The average waiting time for a public housing flat in Hong Kong is 5.9 years, the longest in more than two decades.
The MiC technique involves integrated parts being fabricated, finished and inspected in a factory, often based in mainland China, then transported to a building site for assembly.
Eliza Wong Yeuk-lan, a member of the Construction Industry Council and Swire Properties’ projects general manager, said there was still room for improvement when it came to constructing higher-rise buildings using the technology.
“The challenge in Hong Kong is we are still subject to typhoons and [adverse] weather conditions ... the structure needs to be more robust,” she said.
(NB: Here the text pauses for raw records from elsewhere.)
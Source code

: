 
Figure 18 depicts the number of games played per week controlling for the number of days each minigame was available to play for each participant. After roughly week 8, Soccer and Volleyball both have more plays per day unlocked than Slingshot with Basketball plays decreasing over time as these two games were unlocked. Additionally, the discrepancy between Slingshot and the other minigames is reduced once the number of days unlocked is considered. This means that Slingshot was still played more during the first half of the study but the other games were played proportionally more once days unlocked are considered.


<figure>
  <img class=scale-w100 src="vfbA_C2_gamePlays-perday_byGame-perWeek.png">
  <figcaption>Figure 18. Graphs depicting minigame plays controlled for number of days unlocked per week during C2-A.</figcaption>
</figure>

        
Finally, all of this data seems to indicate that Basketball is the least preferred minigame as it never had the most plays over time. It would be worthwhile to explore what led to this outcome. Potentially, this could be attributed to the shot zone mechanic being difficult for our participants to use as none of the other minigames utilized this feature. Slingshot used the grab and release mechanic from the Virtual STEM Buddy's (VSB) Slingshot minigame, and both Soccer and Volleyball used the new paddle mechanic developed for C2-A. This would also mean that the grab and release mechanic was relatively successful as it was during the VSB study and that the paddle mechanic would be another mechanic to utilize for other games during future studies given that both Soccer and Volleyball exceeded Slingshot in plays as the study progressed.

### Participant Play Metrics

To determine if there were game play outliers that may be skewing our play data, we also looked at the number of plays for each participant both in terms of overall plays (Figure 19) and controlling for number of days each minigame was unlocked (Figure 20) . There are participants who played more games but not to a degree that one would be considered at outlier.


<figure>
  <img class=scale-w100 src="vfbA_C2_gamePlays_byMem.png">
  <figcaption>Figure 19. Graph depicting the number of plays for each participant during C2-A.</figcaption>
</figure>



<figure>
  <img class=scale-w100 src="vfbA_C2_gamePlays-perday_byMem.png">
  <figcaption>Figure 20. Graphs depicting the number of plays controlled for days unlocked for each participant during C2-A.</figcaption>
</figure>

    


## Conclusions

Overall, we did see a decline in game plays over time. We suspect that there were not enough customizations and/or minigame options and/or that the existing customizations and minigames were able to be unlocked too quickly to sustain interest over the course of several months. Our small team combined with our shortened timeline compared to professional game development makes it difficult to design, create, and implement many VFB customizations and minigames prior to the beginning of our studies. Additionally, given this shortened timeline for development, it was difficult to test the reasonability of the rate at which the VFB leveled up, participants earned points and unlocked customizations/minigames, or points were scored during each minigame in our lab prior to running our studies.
Earlier research by the University of Hong Kong found MiC could speed up construction by 50 per cent, but Wong noted there was limited data available at the time of the study. She said the council would need more information before it could properly assess the technology for a range of different projects.
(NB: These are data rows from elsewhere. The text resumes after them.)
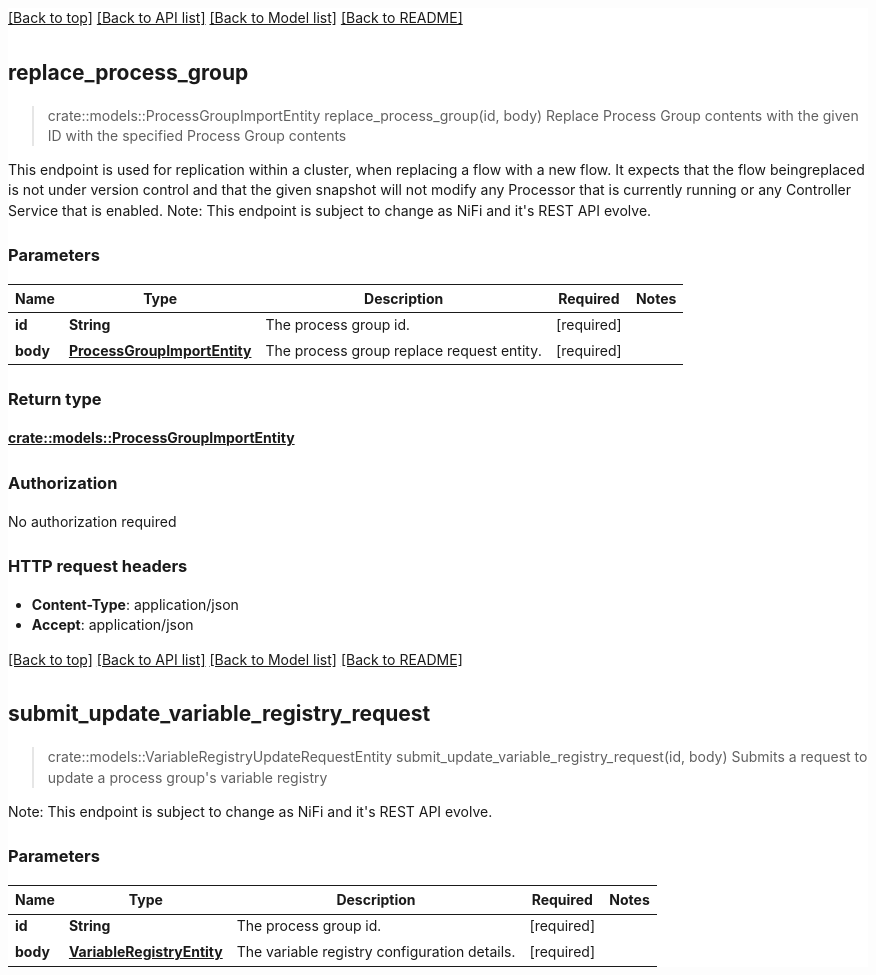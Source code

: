 [[Back to top]](#) [[Back to API list]](../README.md#documentation-for-api-endpoints) [[Back to Model list]](../README.md#documentation-for-models) [[Back to README]](../README.md)


## replace_process_group

> crate::models::ProcessGroupImportEntity replace_process_group(id, body)
Replace Process Group contents with the given ID with the specified Process Group contents

This endpoint is used for replication within a cluster, when replacing a flow with a new flow. It expects that the flow beingreplaced is not under version control and that the given snapshot will not modify any Processor that is currently running or any Controller Service that is enabled. Note: This endpoint is subject to change as NiFi and it's REST API evolve.

### Parameters


Name | Type | Description  | Required | Notes
------------- | ------------- | ------------- | ------------- | -------------
**id** | **String** | The process group id. | [required] |
**body** | [**ProcessGroupImportEntity**](ProcessGroupImportEntity.md) | The process group replace request entity. | [required] |

### Return type

[**crate::models::ProcessGroupImportEntity**](ProcessGroupImportEntity.md)

### Authorization

No authorization required

### HTTP request headers

- **Content-Type**: application/json
- **Accept**: application/json

[[Back to top]](#) [[Back to API list]](../README.md#documentation-for-api-endpoints) [[Back to Model list]](../README.md#documentation-for-models) [[Back to README]](../README.md)


## submit_update_variable_registry_request

> crate::models::VariableRegistryUpdateRequestEntity submit_update_variable_registry_request(id, body)
Submits a request to update a process group's variable registry

Note: This endpoint is subject to change as NiFi and it's REST API evolve.

### Parameters


Name | Type | Description  | Required | Notes
------------- | ------------- | ------------- | ------------- | -------------
**id** | **String** | The process group id. | [required] |
**body** | [**VariableRegistryEntity**](VariableRegistryEntity.md) | The variable registry configuration details. | [required] |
A government official, meanwhile, said it should do more to encourage the private sector to adopt the MiC method in the long run, with most such projects currently run by the administration.
“For private developers, they have their own considerations like finance and how to construct in the most efficient way,” said Winnie Ho Wing-yin, director of the Architectural Services Department.
“If the market, supply chain and stakeholders are not ready, they need to make an extra effort as a pioneer.
“I think the government has the responsibility to act as a pioneer.”
While MiC is considered cheaper than traditional construction methods, Ho acknowledged that adopting the new technology could initially be more expensive as developers would need time to adapt.
“It’s normal for the government department ... to drive these new technologies. It will take time to get to that stage. Once the industrialisation process builds momentum, then it can be cheaper.”
The city’s major developers have not used MiC in any mass housing projects so far.
On a smaller scale, the latest such project in the private sector is a 1,224-place student dormitory for the University of Hong Kong at Wong Chuk Hang. With completion expected by 2023, it will feature four residential colleges in two 17-storey towers.
Meanwhile, the Housing Authority is experimenting with MiC in a 12-storey housing block of 240 flats in Tung Chung.
The authority, the city’s main public housing provider, is expected to use the construction method for a second building of about 40 storeys, which will be the city’s tallest such block when completed in 2026.